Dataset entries
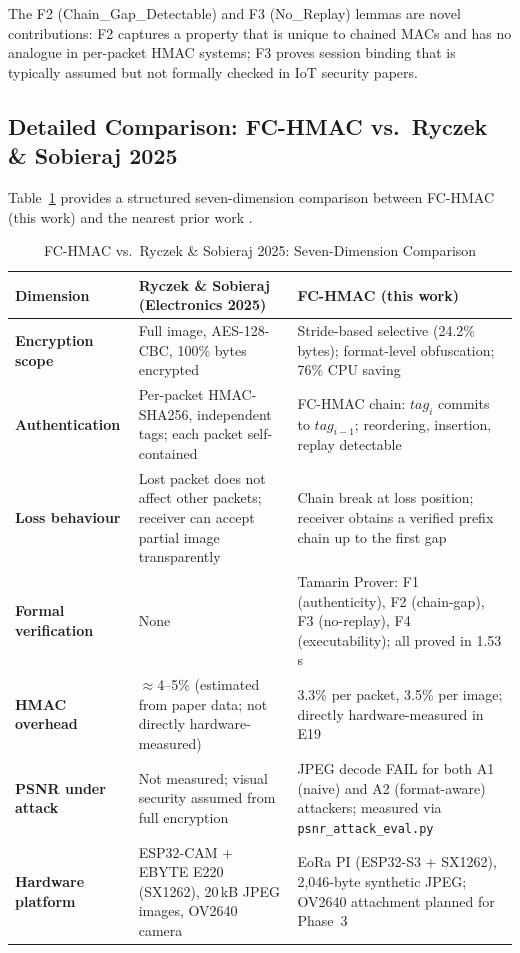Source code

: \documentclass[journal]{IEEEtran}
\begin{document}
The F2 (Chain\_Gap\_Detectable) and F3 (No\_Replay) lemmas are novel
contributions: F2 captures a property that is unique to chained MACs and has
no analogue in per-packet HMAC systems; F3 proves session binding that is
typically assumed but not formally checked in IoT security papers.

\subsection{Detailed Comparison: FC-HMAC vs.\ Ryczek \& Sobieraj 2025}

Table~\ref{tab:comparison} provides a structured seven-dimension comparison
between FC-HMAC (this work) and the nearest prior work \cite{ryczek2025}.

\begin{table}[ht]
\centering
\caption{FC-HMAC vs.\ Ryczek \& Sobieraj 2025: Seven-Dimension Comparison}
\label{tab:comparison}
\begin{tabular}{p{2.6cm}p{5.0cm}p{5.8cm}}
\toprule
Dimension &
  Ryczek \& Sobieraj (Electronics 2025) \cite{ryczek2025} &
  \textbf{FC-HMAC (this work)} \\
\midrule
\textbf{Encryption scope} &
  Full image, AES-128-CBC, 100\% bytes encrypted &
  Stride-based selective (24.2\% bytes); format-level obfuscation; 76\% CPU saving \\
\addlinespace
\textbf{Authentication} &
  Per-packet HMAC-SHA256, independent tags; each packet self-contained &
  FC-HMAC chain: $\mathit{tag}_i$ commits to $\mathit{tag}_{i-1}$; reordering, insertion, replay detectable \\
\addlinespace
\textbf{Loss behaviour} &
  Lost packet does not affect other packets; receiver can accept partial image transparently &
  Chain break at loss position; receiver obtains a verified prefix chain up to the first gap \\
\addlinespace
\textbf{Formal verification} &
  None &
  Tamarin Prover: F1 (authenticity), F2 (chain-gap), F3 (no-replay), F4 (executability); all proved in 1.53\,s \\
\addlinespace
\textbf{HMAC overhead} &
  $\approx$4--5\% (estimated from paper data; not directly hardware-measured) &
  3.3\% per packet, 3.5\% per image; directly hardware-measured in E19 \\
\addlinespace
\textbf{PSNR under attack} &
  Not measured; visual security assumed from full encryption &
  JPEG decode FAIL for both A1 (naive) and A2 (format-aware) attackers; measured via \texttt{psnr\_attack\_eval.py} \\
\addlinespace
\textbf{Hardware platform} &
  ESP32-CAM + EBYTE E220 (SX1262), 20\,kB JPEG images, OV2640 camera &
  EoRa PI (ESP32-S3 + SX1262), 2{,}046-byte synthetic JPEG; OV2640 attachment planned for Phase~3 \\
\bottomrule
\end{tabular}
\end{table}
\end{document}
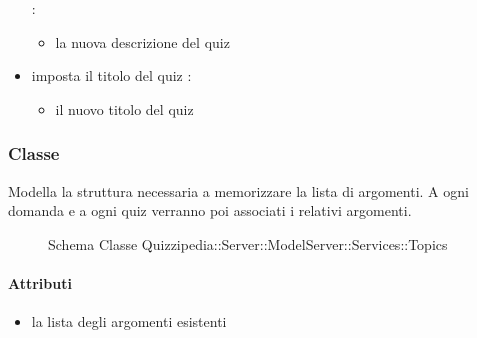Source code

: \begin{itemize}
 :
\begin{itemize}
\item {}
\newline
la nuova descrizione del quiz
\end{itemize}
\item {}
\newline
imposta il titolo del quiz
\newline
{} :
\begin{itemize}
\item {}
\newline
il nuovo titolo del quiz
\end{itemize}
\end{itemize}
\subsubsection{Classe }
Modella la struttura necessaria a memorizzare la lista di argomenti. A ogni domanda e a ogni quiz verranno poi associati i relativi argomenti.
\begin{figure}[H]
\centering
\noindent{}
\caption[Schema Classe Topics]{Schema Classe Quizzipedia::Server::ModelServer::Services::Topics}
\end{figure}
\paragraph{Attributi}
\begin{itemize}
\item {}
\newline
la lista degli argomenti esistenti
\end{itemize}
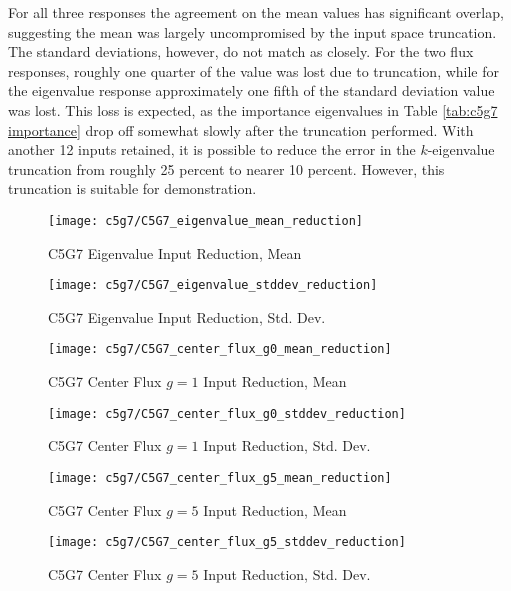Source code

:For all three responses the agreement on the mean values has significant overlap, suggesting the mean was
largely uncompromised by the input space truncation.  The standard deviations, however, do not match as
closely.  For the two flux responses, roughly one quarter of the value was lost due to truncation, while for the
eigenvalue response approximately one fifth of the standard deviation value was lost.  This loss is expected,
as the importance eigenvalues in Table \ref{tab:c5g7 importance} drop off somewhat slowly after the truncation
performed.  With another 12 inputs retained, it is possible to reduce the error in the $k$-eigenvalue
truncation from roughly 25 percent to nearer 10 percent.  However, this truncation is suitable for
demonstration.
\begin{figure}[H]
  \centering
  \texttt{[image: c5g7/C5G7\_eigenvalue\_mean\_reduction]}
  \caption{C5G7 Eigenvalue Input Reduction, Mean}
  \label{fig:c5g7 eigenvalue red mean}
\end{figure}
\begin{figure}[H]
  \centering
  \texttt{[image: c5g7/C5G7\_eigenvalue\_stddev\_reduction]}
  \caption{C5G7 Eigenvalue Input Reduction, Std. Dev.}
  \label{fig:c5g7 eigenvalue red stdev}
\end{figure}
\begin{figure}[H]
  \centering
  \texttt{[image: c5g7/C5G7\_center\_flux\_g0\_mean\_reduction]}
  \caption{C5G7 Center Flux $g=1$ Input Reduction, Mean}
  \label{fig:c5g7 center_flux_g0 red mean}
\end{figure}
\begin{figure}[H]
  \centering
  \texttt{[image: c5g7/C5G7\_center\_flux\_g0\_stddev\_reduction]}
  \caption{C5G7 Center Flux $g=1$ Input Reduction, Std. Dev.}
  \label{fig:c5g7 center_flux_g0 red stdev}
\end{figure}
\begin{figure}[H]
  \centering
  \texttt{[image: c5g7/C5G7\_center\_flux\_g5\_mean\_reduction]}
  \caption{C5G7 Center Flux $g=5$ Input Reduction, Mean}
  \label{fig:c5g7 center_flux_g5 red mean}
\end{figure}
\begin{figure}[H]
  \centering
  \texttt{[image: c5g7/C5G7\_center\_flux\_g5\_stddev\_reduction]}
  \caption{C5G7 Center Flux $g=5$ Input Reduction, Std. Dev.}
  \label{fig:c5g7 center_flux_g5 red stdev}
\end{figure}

Prompt
In the records above, find the line with "structured seven-dimension comparison"; write out exactly that line and each one after it, stopping after the line with "Sobieraj 2025: Seven-Dimension".

Solved problem
Table~\ref{tab:comparison} provides a structured seven-dimension comparison
between FC-HMAC (this work) and the nearest prior work \cite{ryczek2025}.

\begin{table}[ht]
\centering
\caption{FC-HMAC vs.\ Ryczek \& Sobieraj 2025: Seven-Dimension Comparison}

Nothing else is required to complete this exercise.